• **Exercise**
Check every line of the records below for the string "relazione" and copy the ones that have it.

• **Data records**
☆ ☆ ☆ ☆
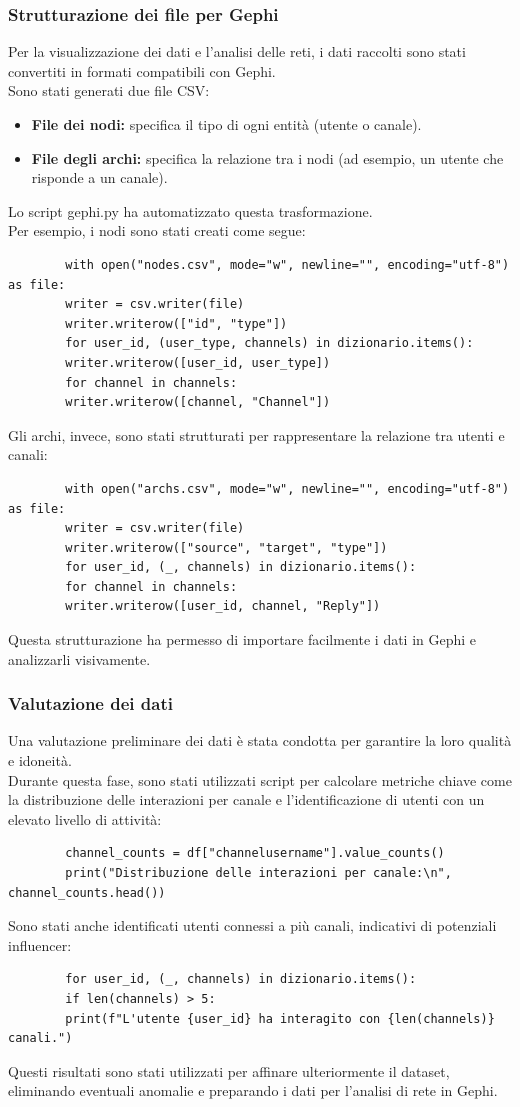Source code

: \documentclass[12pt]{article}
\begin{document}
	\subsubsection{Strutturazione dei file per Gephi}
	Per la visualizzazione dei dati e l'analisi delle reti, i dati raccolti sono stati convertiti in formati compatibili con Gephi.\\
	Sono stati generati due file CSV:
	\begin{itemize}[label=] 
		\item \textbf{File dei nodi:} specifica il tipo di ogni entità (utente o canale).
		\item \textbf{File degli archi:} specifica la relazione tra i nodi (ad esempio, un utente che risponde a un canale).
	\end{itemize}
	Lo script gephi.py ha automatizzato questa trasformazione. 
	\\Per esempio, i nodi sono stati creati come segue:
	\begin{lstlisting}
		with open("nodes.csv", mode="w", newline="", encoding="utf-8") as file:
		writer = csv.writer(file)
		writer.writerow(["id", "type"])
		for user_id, (user_type, channels) in dizionario.items():
		writer.writerow([user_id, user_type])
		for channel in channels:
		writer.writerow([channel, "Channel"])
	\end{lstlisting}
	Gli archi, invece, sono stati strutturati per rappresentare la relazione tra utenti e canali:
	\begin{lstlisting}
		with open("archs.csv", mode="w", newline="", encoding="utf-8") as file:
		writer = csv.writer(file)
		writer.writerow(["source", "target", "type"])
		for user_id, (_, channels) in dizionario.items():
		for channel in channels:
		writer.writerow([user_id, channel, "Reply"])
	\end{lstlisting}
	Questa strutturazione ha permesso di importare facilmente i dati in Gephi e analizzarli visivamente.
	\subsubsection{Valutazione dei dati}
	Una valutazione preliminare dei dati è stata condotta per garantire la loro qualità e idoneità.\\ 
	Durante questa fase, sono stati utilizzati script per calcolare metriche chiave come la distribuzione delle interazioni per canale e l'identificazione di utenti con un elevato livello di attività:
	\begin{lstlisting}
		channel_counts = df["channelusername"].value_counts()
		print("Distribuzione delle interazioni per canale:\n", channel_counts.head())
	\end{lstlisting}
	Sono stati anche identificati utenti connessi a più canali, indicativi di potenziali influencer:
	\begin{lstlisting}
		for user_id, (_, channels) in dizionario.items():
		if len(channels) > 5:
		print(f"L'utente {user_id} ha interagito con {len(channels)} canali.")
	\end{lstlisting}
	Questi risultati sono stati utilizzati per affinare ulteriormente il dataset, eliminando eventuali anomalie e preparando i dati per l'analisi di rete in Gephi.
\end{document}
☆ ☆ ☆ ☆
• **Completed task**
		\item \textbf{File degli archi:} specifica la relazione tra i nodi (ad esempio, un utente che risponde a un canale).
	Gli archi, invece, sono stati strutturati per rappresentare la relazione tra utenti e canali:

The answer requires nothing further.